But Apple declined to cooperate, Barr said, despite calls from the Justice Department and President Donald Trump. Wray echoed Barr’s remarks saying that the FBI had “effectively no help from Apple.”

Images of two Apple iPhones that the Pensacola naval base shooter, Royal Saudi Air Force 2nd Lt. Mohammed Alshamrani, tried to destroy are on display at a press conference at the Justice Department in Washington on Jan, 13, 2020. (Charlotte Cuthbertson/The Epoch Times)
Images of two Apple iPhones that the Pensacola naval base shooter, Royal Saudi Air Force 2nd Lt.

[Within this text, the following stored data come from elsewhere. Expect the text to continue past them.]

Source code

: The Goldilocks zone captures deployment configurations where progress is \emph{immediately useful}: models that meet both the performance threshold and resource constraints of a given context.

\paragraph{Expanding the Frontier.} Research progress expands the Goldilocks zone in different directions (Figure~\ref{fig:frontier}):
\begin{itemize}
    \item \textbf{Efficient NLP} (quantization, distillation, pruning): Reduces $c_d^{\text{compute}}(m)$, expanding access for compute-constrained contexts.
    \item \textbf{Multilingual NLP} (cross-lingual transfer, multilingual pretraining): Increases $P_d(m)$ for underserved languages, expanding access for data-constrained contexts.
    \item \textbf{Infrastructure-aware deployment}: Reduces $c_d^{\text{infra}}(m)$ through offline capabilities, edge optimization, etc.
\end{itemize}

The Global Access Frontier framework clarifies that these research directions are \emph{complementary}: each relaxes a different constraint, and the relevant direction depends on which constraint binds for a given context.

Mohammed Alshamrani, tried to destroy are on display at a press conference at the Justice Department in Washington on Jan, 13, 2020. Charlotte Cuthbertson/The Epoch Times
During the press conference, Barr said Apple’s decision to decline to assist carries “dangerous consequences for public safety and national security,” which the attorney general said was “unacceptable.”

The FBI took four months and large sums of taxpayer dollars to break through Apple’s encryption in order to access the data on Alshamrani’s phones, Barr said.

He said Apple’s desire to provide privacy for its customers is understandable but in cases where a court orders a search warrant for a criminal investigation, “an individual’s privacy interests must yield to the broader needs of public safety.”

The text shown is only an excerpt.